GATHERING AND MUSICAL PRELUDE                            (* = please stand)


* WORDS OF WELCOME AND CALL TO WORSHIP 
L  The grace of our Lord Jesus Christ, the love of God, 
   and the fellowship of the Holy Spirit be with you all.
P  And also with you.
L  It is good to sings praises to our God.
P  It is right to sing unto the Lord, 
   for the Lord is gracious and kind.
L  He heals the brokenhearted, and binds up their wounds.
P  He determines the number of the stars, 
   and gives all of them their names.
L  Great is our Lord, and abundant in power.  
   His understanding is beyond measure.
P  The Lord lifts up the downtrodden.  
   He answers all who call on His name.
L  Praise be to the Lord - now and forever.


* PRAYER OF APPROACH
Almighty God, You have appointed our Lord Jesus Christ as mediator of a New
Covenant.  Give us grace to draw near with full assurance of faith.  May we
rejoice in our continuing covenant with you and forever praise your name
and walk in the love you pour out upon all who call upon you.  Amen.


* HYMN:   "Come, Let Us Sing of A Wonderful Love"                  - VU 574


CHILDREN'S TIME: "Hope For The Hopeless"
Object:   A bottle of Calamine Lotion
Theme:    When you have nowhere to turn, turn to Jesus. 
Source:   Charles Kirkpatrick "www.sermons4kids.com", February 16 2003, by
          permission.  Some changes have been made to the story and to the
          prayer.

   A man with leprosy came to him and begged him on his knees, "If you
   are willing, you can make me clean."  Filled with compassion, Jesus
   reached out his hand and touched the man.  "I am willing," he said.
   "Be clean!"  Immediately the leprosy left him and he was cured.
   Mark 1:40-42

Do you know what this is?
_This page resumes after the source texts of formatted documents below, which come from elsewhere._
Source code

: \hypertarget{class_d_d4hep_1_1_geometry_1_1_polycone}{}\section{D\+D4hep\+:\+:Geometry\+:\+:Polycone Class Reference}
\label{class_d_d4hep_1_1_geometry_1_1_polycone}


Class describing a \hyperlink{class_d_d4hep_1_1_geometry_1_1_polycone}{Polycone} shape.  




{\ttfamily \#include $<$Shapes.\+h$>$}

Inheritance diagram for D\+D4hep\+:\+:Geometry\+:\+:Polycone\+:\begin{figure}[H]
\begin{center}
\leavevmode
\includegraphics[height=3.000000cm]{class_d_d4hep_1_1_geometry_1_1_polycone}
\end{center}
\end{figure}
It is a bottle of medicine called Calamine
lotion.  Calamine is a medicine that is sometimes used to help stop
itching.  Have you have ever had the chicken pox???   

When you have chicken pox, it starts out like a cold; you feel lousy, have
a runny nose, and run a fever.  Then, all of a sudden, itchy red bumps
start to break out all over your body.  The itching is drives you crazy,
but you can't scratch, because that just makes it worse.  It is a very
uncomfortable feeling, but it isn't hopeless.  Rubbing on some calamine
lotion may help to ease the itching.  In a few days, the sores go away, the
itching stops, and life is back to normal again.
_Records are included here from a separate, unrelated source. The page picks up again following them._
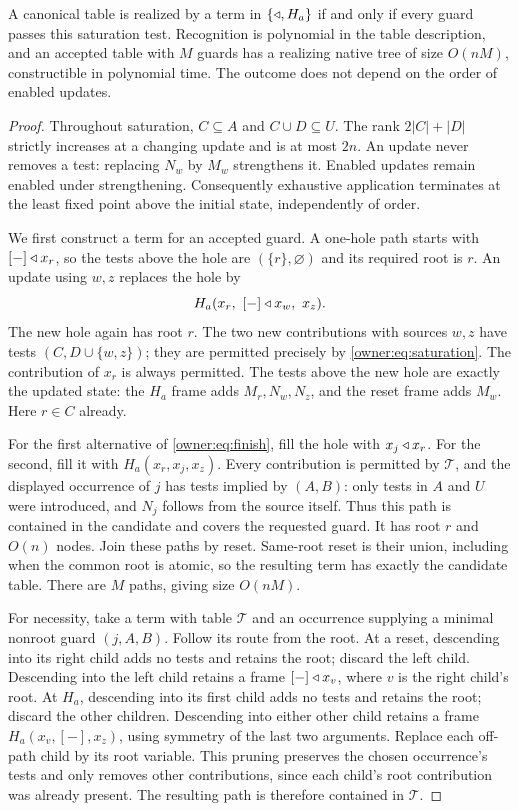 \begin{theorem}\label{owner:thm:synthesis}
A canonical table is realized by a term in $\{\del,H_a\}$ if and only
if every guard passes this saturation test. Recognition is polynomial
in the table description, and an accepted table with $M$ guards has
a realizing native tree of size $O(nM)$, constructible in polynomial
time. The outcome does not depend on the order of enabled updates.
\end{theorem}
\begin{proof}
Throughout saturation, $C\subseteq A$ and $C\cup D\subseteq U$.
The rank $2|C|+|D|$ strictly increases at a changing update and is at
most $2n$. An update never removes a test: replacing $N_w$ by $M_w$
strengthens it. Enabled updates remain enabled under strengthening.
Consequently exhaustive application terminates at the least fixed point
above the initial state, independently of order.

We first construct a term for an accepted guard. A one-hole path starts
with $[-]\del x_r$, so the tests above the hole are
$(\{r\},\varnothing)$ and its required root is $r$.
An update using $w,z$ replaces the hole by
\[
 H_a(x_r,\ [-]\del x_w,\ x_z).
\]
The new hole again has root $r$. The two new contributions with sources
$w,z$ have tests $(C,D\cup\{w,z\})$; they are permitted precisely
by \eqref{owner:eq:saturation}. The contribution of $x_r$ is always
permitted. The tests above the new hole are exactly the updated state:
the $H_a$ frame adds $M_r,N_w,N_z$, and the reset frame adds $M_w$.
Here $r\in C$ already.

For the first alternative of \eqref{owner:eq:finish}, fill the hole with
$x_j\del x_r$. For the second, fill it with $H_a(x_r,x_j,x_z)$.
Every contribution is permitted by $\mathcal T$, and the displayed
occurrence of $j$ has tests implied by $(A,B)$: only tests in $A$ and
$U$ were introduced, and $N_j$ follows from the source itself.
Thus this path is contained in the candidate and covers the requested
guard. It has root $r$ and $O(n)$ nodes. Join these paths by reset.
Same-root reset is their union, including when the common root is
atomic, so the resulting term has exactly the candidate table.
There are $M$ paths, giving size $O(nM)$.

For necessity, take a term with table $\mathcal T$ and an occurrence
supplying a minimal nonroot guard $(j,A,B)$. Follow its route from the
root. At a reset, descending into its right child adds no tests and
retains the root; discard the left child. Descending into the left child
retains a frame $[-]\del x_v$, where $v$ is the right child's root.
At $H_a$, descending into its first child adds no tests and retains the
root; discard the other children. Descending into either other child
retains a frame $H_a(x_v,[-],x_z)$, using symmetry of the last two
arguments. Replace each off-path child by its root variable.
This pruning preserves the chosen occurrence's tests and only removes
other contributions, since each child's root contribution was already
present. The resulting path is therefore contained in $\mathcal T$.


\end{proof}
During the time when Jesus lived upon the earth, there was a terrible
disease known as leprosy.  When someone had leprosy, they were covered with
sores all over their bodies.  Unlike chicken pox, these sores didn't just
go away.  When someone had leprosy, it was hopeless, because there was no
cure.  To make matters worse, other people considered them to be unclean -
and no one was allowed to touch them or to touch the things they touched. 
They were isolated.  Many people believed that those with leprosy got the
disease because they had committed some terrible sin.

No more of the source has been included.